# [Work to complete]
What you need to produce from the material below is an exact transcription of the lines from the one with "2\. How do we" through the one with "####Moving forward with Tier IV####", both included, and no other line.
■ ■ ■ ■ ■ ■ ■
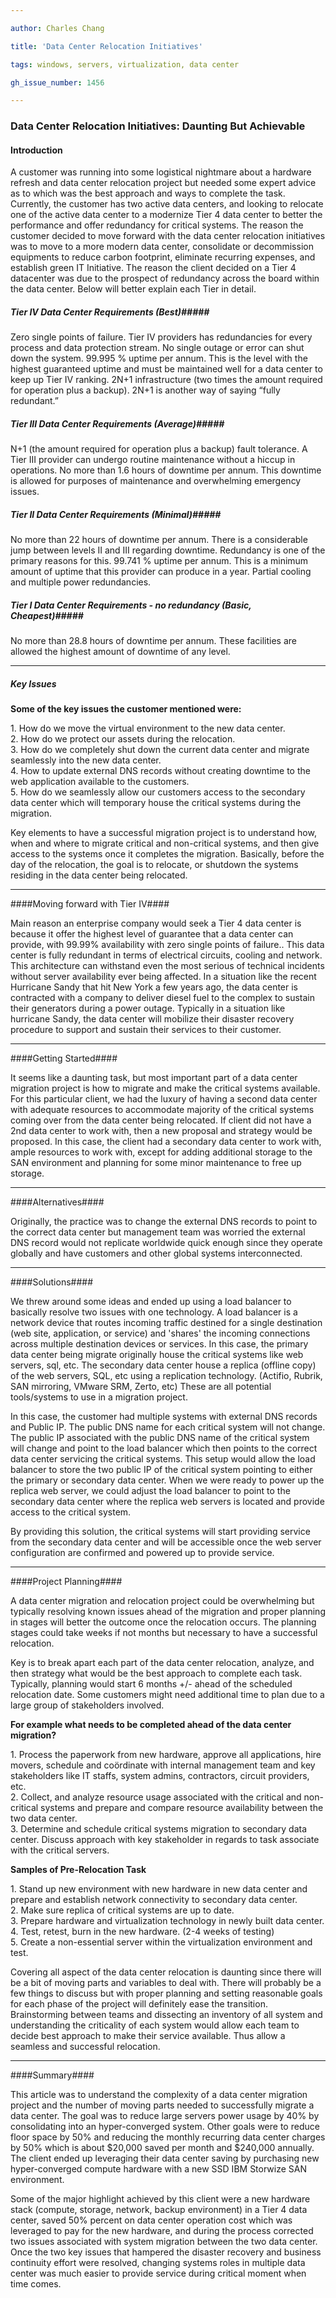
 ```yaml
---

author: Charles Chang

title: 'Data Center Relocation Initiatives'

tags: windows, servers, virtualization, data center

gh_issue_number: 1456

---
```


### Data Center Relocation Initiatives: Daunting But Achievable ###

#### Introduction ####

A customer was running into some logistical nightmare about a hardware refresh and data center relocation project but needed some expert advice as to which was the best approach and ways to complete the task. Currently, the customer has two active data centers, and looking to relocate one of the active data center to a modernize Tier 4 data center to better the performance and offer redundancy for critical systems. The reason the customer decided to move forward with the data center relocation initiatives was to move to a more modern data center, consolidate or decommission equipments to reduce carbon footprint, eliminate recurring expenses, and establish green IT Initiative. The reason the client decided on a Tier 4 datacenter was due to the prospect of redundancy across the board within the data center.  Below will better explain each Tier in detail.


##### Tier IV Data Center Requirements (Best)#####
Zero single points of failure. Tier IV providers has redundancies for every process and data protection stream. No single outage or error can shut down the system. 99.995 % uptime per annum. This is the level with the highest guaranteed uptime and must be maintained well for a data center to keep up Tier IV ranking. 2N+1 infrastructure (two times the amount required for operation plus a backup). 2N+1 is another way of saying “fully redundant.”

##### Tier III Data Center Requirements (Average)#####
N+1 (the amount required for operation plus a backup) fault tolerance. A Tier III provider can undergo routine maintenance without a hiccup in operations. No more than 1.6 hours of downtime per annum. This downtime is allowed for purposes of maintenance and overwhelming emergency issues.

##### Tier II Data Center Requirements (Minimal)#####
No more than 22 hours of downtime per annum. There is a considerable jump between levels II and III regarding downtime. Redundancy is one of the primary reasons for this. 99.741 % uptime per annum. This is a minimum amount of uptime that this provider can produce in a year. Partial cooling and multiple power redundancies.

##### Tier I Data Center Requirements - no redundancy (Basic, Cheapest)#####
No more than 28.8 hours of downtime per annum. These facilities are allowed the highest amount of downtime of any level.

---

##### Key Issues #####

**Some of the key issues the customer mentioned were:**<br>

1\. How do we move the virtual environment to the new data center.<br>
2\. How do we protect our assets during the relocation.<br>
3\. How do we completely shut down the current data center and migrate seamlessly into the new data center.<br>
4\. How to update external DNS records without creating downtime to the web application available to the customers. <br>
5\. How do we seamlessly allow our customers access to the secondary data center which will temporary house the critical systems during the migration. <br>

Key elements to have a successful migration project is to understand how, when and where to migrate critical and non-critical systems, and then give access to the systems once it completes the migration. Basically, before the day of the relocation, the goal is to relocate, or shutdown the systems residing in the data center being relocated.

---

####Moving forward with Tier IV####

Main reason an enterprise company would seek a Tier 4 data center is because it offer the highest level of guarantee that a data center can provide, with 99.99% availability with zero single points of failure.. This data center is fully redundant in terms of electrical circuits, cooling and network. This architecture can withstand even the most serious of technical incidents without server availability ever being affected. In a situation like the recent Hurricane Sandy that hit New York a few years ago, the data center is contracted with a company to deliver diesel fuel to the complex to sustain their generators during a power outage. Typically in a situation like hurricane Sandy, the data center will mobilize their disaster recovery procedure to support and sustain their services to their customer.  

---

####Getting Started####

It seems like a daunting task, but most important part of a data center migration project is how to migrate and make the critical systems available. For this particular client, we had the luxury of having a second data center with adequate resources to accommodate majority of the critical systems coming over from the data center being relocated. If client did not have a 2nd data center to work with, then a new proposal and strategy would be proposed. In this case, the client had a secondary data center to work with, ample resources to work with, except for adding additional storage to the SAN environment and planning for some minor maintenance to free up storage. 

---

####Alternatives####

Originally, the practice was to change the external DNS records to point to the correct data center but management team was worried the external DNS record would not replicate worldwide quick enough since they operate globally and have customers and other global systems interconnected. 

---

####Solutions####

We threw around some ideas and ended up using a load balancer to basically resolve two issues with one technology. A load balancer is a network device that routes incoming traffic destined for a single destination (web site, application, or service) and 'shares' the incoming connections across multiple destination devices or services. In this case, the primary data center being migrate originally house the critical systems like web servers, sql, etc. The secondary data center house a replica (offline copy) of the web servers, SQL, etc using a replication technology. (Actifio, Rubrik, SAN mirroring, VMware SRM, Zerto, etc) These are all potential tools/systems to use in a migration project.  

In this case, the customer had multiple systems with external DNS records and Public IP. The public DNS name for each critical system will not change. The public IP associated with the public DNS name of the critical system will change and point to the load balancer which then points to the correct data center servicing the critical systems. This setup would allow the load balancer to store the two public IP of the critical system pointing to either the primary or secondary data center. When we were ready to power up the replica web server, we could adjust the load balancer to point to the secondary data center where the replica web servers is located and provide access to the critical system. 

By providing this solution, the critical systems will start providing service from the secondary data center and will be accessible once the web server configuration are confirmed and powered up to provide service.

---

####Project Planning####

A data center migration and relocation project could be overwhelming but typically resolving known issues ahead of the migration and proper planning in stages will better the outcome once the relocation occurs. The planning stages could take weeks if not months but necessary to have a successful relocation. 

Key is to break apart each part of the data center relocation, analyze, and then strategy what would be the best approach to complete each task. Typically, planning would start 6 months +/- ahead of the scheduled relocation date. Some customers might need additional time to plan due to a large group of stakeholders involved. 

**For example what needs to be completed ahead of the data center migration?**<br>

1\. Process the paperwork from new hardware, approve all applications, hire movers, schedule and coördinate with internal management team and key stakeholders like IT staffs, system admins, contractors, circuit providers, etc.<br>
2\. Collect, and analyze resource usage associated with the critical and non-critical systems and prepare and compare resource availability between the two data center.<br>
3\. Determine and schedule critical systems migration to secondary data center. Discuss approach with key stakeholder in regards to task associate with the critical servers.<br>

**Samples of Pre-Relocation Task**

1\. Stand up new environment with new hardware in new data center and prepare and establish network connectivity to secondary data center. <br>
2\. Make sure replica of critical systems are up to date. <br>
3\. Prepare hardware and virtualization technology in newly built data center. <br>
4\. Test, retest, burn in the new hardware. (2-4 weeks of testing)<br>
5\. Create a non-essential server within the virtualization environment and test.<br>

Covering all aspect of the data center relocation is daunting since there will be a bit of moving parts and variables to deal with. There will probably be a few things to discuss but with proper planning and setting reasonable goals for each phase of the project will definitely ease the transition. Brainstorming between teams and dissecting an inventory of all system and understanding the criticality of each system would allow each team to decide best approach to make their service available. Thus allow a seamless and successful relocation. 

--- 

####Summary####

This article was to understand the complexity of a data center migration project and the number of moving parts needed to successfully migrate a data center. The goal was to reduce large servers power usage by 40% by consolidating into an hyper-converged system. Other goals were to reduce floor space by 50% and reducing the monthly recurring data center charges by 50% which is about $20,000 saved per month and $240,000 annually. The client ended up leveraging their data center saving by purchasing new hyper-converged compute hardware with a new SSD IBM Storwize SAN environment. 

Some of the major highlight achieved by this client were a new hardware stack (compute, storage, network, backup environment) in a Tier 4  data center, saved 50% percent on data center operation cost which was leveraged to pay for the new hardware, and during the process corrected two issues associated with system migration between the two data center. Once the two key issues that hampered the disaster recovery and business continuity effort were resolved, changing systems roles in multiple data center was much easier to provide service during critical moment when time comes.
■ ■ ■ ■ ■ ■ ■
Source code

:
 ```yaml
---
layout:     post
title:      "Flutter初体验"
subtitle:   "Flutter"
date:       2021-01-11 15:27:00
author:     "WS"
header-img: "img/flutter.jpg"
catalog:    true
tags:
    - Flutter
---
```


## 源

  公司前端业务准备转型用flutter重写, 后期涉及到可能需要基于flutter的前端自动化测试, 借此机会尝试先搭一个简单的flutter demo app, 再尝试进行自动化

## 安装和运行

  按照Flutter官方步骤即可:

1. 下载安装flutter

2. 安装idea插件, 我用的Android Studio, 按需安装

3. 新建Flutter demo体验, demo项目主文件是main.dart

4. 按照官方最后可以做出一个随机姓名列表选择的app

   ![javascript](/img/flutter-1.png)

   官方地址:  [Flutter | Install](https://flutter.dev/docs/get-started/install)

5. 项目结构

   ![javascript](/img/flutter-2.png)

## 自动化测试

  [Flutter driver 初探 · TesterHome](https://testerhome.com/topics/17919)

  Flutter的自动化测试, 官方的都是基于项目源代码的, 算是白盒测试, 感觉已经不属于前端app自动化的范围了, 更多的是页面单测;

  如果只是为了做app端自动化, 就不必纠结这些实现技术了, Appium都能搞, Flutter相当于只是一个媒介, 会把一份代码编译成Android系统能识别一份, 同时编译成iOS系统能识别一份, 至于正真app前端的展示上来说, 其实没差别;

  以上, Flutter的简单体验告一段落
■ ■ ■ ■ ■ ■ ■
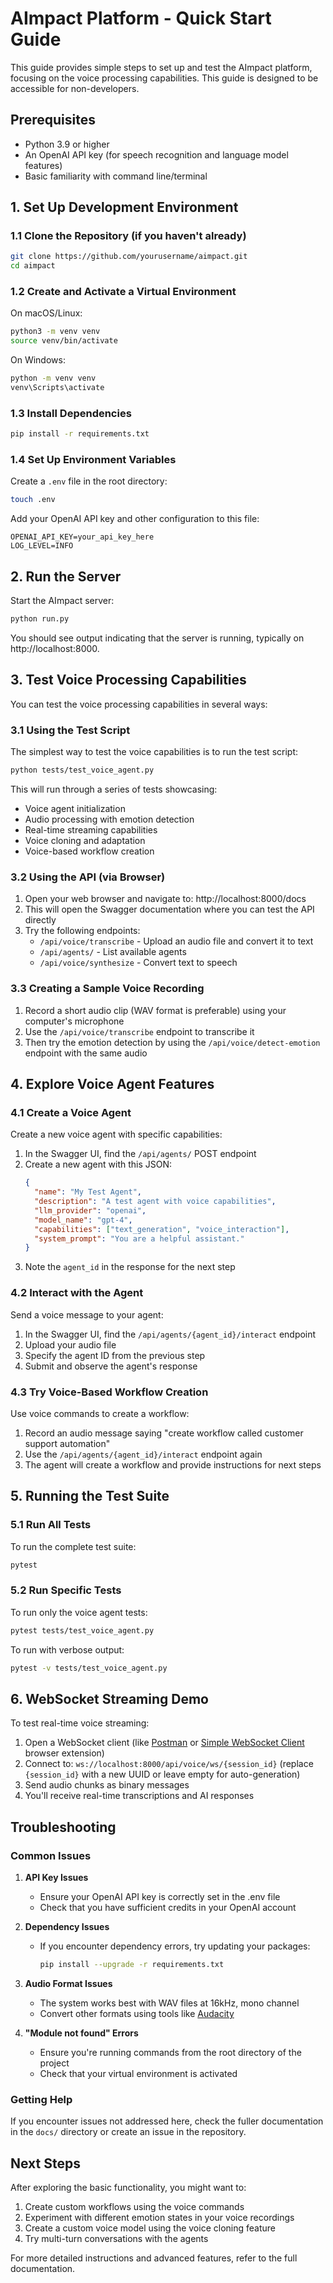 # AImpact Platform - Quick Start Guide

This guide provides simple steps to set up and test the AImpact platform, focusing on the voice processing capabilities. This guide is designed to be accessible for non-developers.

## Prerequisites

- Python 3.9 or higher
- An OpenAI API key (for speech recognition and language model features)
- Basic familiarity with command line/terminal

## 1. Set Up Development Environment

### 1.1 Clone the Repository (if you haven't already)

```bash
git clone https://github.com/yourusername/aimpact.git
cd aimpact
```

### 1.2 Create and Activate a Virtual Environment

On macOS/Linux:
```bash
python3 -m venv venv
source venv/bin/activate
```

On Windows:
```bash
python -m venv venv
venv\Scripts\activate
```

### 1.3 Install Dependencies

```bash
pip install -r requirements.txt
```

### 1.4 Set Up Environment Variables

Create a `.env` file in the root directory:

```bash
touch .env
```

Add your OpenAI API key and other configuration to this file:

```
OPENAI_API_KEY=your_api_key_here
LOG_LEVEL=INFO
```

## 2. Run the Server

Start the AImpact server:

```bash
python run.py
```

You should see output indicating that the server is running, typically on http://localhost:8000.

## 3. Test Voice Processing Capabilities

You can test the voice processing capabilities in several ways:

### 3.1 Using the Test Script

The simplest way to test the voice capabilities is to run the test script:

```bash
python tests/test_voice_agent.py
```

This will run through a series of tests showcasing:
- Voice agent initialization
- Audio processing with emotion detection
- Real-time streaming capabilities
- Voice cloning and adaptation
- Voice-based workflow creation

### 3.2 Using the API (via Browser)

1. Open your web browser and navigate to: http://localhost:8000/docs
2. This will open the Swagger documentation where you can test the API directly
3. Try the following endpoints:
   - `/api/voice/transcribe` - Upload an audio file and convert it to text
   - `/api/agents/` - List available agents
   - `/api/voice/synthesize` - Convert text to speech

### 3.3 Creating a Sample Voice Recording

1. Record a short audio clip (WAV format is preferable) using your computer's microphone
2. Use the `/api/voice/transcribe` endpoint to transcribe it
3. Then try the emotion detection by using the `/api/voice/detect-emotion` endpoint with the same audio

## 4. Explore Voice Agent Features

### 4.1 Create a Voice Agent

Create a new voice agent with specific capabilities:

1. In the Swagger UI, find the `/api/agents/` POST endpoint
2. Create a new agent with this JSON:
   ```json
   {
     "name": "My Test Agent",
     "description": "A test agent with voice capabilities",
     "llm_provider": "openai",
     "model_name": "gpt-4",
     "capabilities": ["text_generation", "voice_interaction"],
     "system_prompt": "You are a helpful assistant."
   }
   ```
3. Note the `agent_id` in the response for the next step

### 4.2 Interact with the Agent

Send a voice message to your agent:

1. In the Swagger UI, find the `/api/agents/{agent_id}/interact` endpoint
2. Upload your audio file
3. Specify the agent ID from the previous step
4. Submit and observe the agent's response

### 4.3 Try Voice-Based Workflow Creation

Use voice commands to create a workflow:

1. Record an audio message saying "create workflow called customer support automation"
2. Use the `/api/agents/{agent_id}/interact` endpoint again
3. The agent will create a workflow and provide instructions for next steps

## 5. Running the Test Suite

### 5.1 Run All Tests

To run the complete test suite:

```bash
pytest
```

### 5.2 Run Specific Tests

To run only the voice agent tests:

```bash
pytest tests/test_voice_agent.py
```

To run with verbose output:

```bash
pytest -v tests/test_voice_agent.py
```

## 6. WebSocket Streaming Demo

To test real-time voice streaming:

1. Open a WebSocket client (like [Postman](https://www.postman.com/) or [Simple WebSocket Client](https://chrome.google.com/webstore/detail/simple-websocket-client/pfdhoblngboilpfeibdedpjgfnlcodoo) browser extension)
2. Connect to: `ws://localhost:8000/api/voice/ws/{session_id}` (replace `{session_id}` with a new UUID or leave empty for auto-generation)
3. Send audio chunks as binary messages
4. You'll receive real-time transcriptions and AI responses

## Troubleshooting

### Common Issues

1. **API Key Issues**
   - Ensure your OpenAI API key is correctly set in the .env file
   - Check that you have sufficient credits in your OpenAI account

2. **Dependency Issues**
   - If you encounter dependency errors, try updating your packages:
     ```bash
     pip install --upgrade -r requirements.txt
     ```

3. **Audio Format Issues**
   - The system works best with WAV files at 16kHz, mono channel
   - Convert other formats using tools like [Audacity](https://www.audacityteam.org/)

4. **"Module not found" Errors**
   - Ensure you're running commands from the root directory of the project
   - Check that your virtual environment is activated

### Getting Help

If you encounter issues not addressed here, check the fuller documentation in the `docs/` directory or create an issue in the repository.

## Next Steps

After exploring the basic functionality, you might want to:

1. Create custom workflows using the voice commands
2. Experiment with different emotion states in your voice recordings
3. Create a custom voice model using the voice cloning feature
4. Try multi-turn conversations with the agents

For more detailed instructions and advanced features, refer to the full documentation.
■ ■ ■ ■ ■ ■ ■
# [Your solution]
2\. How do we protect our assets during the relocation.<br>
3\. How do we completely shut down the current data center and migrate seamlessly into the new data center.<br>
4\. How to update external DNS records without creating downtime to the web application available to the customers. <br>
5\. How do we seamlessly allow our customers access to the secondary data center which will temporary house the critical systems during the migration. <br>

Key elements to have a successful migration project is to understand how, when and where to migrate critical and non-critical systems, and then give access to the systems once it completes the migration. Basically, before the day of the relocation, the goal is to relocate, or shutdown the systems residing in the data center being relocated.

---

####Moving forward with Tier IV####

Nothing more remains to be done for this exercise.